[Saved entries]
○ ○ ○ ○

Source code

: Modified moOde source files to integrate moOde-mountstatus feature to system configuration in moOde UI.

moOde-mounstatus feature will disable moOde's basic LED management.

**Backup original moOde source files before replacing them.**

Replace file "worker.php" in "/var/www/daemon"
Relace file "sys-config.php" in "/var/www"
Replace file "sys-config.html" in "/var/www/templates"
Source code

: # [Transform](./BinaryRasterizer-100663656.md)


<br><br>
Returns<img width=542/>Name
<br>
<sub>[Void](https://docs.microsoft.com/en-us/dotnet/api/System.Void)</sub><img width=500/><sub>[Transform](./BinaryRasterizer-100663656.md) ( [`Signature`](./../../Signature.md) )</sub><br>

○ ○ ○ ○

▶ **WHAT IS NEEDED**:
For this exercise, give every entry again exactly as it appears.

▶ **EXERCISE RESPONSE**:
Source code

: Modified moOde source files to integrate moOde-mountstatus feature to system configuration in moOde UI.

moOde-mounstatus feature will disable moOde's basic LED management.

**Backup original moOde source files before replacing them.**

Replace file "worker.php" in "/var/www/daemon"
Relace file "sys-config.php" in "/var/www"
Replace file "sys-config.html" in "/var/www/templates"
Source code

: # [Transform](./BinaryRasterizer-100663656.md)


<br><br>
Returns<img width=542/>Name
<br>
<sub>[Void](https://docs.microsoft.com/en-us/dotnet/api/System.Void)</sub><img width=500/><sub>[Transform](./BinaryRasterizer-100663656.md) ( [`Signature`](./../../Signature.md) )</sub><br>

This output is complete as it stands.